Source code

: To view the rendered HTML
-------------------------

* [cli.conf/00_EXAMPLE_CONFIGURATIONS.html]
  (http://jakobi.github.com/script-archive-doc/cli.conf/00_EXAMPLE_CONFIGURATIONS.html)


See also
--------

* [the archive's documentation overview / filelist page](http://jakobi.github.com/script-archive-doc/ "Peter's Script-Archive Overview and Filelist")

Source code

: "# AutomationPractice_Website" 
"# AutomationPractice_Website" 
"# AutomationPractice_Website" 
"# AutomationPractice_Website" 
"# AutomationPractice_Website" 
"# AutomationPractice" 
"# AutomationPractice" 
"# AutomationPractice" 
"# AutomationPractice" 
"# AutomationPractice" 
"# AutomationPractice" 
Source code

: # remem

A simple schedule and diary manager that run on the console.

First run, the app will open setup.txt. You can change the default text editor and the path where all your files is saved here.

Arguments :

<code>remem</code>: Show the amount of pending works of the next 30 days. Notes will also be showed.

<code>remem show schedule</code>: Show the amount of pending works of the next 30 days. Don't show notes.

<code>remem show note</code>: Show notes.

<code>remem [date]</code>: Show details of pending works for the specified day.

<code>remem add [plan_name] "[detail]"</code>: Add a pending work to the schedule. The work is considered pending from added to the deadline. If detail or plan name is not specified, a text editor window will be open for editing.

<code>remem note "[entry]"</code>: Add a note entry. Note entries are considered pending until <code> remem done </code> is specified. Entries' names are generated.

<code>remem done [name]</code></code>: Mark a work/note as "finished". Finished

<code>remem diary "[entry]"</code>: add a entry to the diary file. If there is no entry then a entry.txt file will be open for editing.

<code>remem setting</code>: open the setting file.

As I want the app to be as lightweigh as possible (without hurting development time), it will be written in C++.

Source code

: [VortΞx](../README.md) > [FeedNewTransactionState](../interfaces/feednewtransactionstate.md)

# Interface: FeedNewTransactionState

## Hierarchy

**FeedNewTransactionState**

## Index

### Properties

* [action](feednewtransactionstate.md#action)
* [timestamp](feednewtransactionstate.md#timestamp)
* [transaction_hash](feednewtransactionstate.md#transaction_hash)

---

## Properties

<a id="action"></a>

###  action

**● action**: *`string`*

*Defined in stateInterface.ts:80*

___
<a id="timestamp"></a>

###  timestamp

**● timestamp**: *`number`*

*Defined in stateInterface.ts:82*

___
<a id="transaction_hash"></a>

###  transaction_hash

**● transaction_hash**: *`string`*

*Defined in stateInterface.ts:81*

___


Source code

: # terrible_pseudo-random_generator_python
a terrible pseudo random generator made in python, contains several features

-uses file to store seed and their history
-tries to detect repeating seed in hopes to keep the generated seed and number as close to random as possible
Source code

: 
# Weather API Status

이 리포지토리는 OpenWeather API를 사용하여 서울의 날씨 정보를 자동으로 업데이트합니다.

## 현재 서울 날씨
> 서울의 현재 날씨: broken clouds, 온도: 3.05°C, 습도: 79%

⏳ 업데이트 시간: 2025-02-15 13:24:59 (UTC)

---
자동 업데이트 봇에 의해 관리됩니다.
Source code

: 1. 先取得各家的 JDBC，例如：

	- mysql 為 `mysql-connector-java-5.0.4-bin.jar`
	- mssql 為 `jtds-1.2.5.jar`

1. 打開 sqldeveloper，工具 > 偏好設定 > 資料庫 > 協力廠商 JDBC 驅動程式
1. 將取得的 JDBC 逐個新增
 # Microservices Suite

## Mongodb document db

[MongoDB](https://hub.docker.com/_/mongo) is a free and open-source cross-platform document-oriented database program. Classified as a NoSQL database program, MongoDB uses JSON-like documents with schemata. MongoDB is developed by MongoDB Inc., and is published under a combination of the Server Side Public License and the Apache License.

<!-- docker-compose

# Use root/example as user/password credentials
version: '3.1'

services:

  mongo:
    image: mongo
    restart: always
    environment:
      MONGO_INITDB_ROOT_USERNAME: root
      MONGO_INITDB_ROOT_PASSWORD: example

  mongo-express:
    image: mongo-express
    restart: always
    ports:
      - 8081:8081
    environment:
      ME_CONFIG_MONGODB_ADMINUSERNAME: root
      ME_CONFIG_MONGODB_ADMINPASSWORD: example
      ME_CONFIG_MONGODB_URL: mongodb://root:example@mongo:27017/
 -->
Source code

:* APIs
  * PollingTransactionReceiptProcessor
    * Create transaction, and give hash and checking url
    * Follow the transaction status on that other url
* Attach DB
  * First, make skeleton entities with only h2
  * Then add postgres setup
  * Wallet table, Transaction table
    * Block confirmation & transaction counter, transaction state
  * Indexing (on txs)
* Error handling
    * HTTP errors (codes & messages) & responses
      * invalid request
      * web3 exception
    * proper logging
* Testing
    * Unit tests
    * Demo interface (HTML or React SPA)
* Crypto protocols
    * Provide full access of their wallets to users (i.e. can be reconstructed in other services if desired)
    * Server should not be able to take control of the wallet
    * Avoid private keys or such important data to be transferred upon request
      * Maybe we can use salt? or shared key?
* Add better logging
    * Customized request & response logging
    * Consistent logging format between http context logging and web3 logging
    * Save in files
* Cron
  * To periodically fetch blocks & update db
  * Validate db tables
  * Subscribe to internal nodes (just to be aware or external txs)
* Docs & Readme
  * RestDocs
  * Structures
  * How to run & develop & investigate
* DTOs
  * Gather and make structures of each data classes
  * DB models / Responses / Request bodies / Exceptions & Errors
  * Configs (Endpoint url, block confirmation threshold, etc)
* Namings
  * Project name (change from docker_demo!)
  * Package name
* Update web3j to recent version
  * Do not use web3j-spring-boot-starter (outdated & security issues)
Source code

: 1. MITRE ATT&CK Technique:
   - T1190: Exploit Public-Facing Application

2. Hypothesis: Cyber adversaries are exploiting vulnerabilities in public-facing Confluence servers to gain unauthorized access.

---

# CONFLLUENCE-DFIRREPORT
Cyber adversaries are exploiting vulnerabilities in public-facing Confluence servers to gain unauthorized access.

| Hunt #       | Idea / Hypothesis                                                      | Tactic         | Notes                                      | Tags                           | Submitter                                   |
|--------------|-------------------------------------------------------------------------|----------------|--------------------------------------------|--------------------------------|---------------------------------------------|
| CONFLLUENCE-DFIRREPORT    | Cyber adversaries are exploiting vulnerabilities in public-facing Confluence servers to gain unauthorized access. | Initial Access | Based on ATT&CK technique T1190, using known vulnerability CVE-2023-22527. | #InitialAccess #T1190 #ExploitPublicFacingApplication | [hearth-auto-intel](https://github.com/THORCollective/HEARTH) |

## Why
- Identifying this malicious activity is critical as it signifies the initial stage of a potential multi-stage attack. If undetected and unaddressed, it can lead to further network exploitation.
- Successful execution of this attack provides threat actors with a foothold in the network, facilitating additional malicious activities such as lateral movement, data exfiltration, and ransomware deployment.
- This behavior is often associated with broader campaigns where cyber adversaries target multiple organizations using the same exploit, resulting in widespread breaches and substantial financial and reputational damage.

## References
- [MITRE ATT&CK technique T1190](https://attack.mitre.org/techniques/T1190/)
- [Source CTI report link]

◆ ◆ ◆ ◆

EXERCISE DETAILS:
Transcribe every entry word for word.

EXERCISE OUTPUT:
Source code

: To view the rendered HTML
-------------------------

* [cli.conf/00_EXAMPLE_CONFIGURATIONS.html]
  (http://jakobi.github.com/script-archive-doc/cli.conf/00_EXAMPLE_CONFIGURATIONS.html)


See also
--------

* [the archive's documentation overview / filelist page](http://jakobi.github.com/script-archive-doc/ "Peter's Script-Archive Overview and Filelist")

Source code

: "# AutomationPractice_Website" 
"# AutomationPractice_Website" 
"# AutomationPractice_Website" 
"# AutomationPractice_Website" 
"# AutomationPractice_Website" 
"# AutomationPractice" 
"# AutomationPractice" 
"# AutomationPractice" 
"# AutomationPractice" 
"# AutomationPractice" 
"# AutomationPractice" 
Source code

: # remem

A simple schedule and diary manager that run on the console.

First run, the app will open setup.txt. You can change the default text editor and the path where all your files is saved here.

Arguments :

<code>remem</code>: Show the amount of pending works of the next 30 days. Notes will also be showed.

<code>remem show schedule</code>: Show the amount of pending works of the next 30 days. Don't show notes.

<code>remem show note</code>: Show notes.

<code>remem [date]</code>: Show details of pending works for the specified day.

<code>remem add [plan_name] "[detail]"</code>: Add a pending work to the schedule. The work is considered pending from added to the deadline. If detail or plan name is not specified, a text editor window will be open for editing.

<code>remem note "[entry]"</code>: Add a note entry. Note entries are considered pending until <code> remem done </code> is specified. Entries' names are generated.

<code>remem done [name]</code></code>: Mark a work/note as "finished". Finished

<code>remem diary "[entry]"</code>: add a entry to the diary file. If there is no entry then a entry.txt file will be open for editing.

<code>remem setting</code>: open the setting file.

As I want the app to be as lightweigh as possible (without hurting development time), it will be written in C++.

Source code

: [VortΞx](../README.md) > [FeedNewTransactionState](../interfaces/feednewtransactionstate.md)

# Interface: FeedNewTransactionState

## Hierarchy

**FeedNewTransactionState**

## Index

### Properties

* [action](feednewtransactionstate.md#action)
* [timestamp](feednewtransactionstate.md#timestamp)
* [transaction_hash](feednewtransactionstate.md#transaction_hash)

---

## Properties

<a id="action"></a>

###  action

**● action**: *`string`*

*Defined in stateInterface.ts:80*

___
<a id="timestamp"></a>

###  timestamp

**● timestamp**: *`number`*

*Defined in stateInterface.ts:82*

___
<a id="transaction_hash"></a>

###  transaction_hash

**● transaction_hash**: *`string`*

*Defined in stateInterface.ts:81*

___


Source code

: # terrible_pseudo-random_generator_python
a terrible pseudo random generator made in python, contains several features

-uses file to store seed and their history
-tries to detect repeating seed in hopes to keep the generated seed and number as close to random as possible
Source code

: 
# Weather API Status

이 리포지토리는 OpenWeather API를 사용하여 서울의 날씨 정보를 자동으로 업데이트합니다.

## 현재 서울 날씨
> 서울의 현재 날씨: broken clouds, 온도: 3.05°C, 습도: 79%

⏳ 업데이트 시간: 2025-02-15 13:24:59 (UTC)

---
자동 업데이트 봇에 의해 관리됩니다.
Source code

: 1. 先取得各家的 JDBC，例如：

	- mysql 為 `mysql-connector-java-5.0.4-bin.jar`
	- mssql 為 `jtds-1.2.5.jar`

1. 打開 sqldeveloper，工具 > 偏好設定 > 資料庫 > 協力廠商 JDBC 驅動程式
1. 將取得的 JDBC 逐個新增
 # Microservices Suite

## Mongodb document db

[MongoDB](https://hub.docker.com/_/mongo) is a free and open-source cross-platform document-oriented database program. Classified as a NoSQL database program, MongoDB uses JSON-like documents with schemata. MongoDB is developed by MongoDB Inc., and is published under a combination of the Server Side Public License and the Apache License.

<!-- docker-compose

# Use root/example as user/password credentials
version: '3.1'

services:

  mongo:
    image: mongo
    restart: always
    environment:
      MONGO_INITDB_ROOT_USERNAME: root
      MONGO_INITDB_ROOT_PASSWORD: example

  mongo-express:
    image: mongo-express
    restart: always
    ports:
      - 8081:8081
    environment:
      ME_CONFIG_MONGODB_ADMINUSERNAME: root
      ME_CONFIG_MONGODB_ADMINPASSWORD: example
      ME_CONFIG_MONGODB_URL: mongodb://root:example@mongo:27017/
 -->
Source code

:* APIs
  * PollingTransactionReceiptProcessor
    * Create transaction, and give hash and checking url
    * Follow the transaction status on that other url
* Attach DB
  * First, make skeleton entities with only h2
  * Then add postgres setup
  * Wallet table, Transaction table
    * Block confirmation & transaction counter, transaction state
  * Indexing (on txs)
* Error handling
    * HTTP errors (codes & messages) & responses
      * invalid request
      * web3 exception
    * proper logging
* Testing
    * Unit tests
    * Demo interface (HTML or React SPA)
* Crypto protocols
    * Provide full access of their wallets to users (i.e. can be reconstructed in other services if desired)
    * Server should not be able to take control of the wallet
    * Avoid private keys or such important data to be transferred upon request
      * Maybe we can use salt? or shared key?
* Add better logging
    * Customized request & response logging
    * Consistent logging format between http context logging and web3 logging
    * Save in files
* Cron
  * To periodically fetch blocks & update db
  * Validate db tables
  * Subscribe to internal nodes (just to be aware or external txs)
* Docs & Readme
  * RestDocs
  * Structures
  * How to run & develop & investigate
* DTOs
  * Gather and make structures of each data classes
  * DB models / Responses / Request bodies / Exceptions & Errors
  * Configs (Endpoint url, block confirmation threshold, etc)
* Namings
  * Project name (change from docker_demo!)
  * Package name
* Update web3j to recent version
  * Do not use web3j-spring-boot-starter (outdated & security issues)
Source code

: 1. MITRE ATT&CK Technique:
   - T1190: Exploit Public-Facing Application

2. Hypothesis: Cyber adversaries are exploiting vulnerabilities in public-facing Confluence servers to gain unauthorized access.

---

# CONFLLUENCE-DFIRREPORT
Cyber adversaries are exploiting vulnerabilities in public-facing Confluence servers to gain unauthorized access.

| Hunt #       | Idea / Hypothesis                                                      | Tactic         | Notes                                      | Tags                           | Submitter                                   |
|--------------|-------------------------------------------------------------------------|----------------|--------------------------------------------|--------------------------------|---------------------------------------------|
| CONFLLUENCE-DFIRREPORT    | Cyber adversaries are exploiting vulnerabilities in public-facing Confluence servers to gain unauthorized access. | Initial Access | Based on ATT&CK technique T1190, using known vulnerability CVE-2023-22527. | #InitialAccess #T1190 #ExploitPublicFacingApplication | [hearth-auto-intel](https://github.com/THORCollective/HEARTH) |

## Why
- Identifying this malicious activity is critical as it signifies the initial stage of a potential multi-stage attack. If undetected and unaddressed, it can lead to further network exploitation.
- Successful execution of this attack provides threat actors with a foothold in the network, facilitating additional malicious activities such as lateral movement, data exfiltration, and ransomware deployment.
- This behavior is often associated with broader campaigns where cyber adversaries target multiple organizations using the same exploit, resulting in widespread breaches and substantial financial and reputational damage.

## References
- [MITRE ATT&CK technique T1190](https://attack.mitre.org/techniques/T1190/)
- [Source CTI report link]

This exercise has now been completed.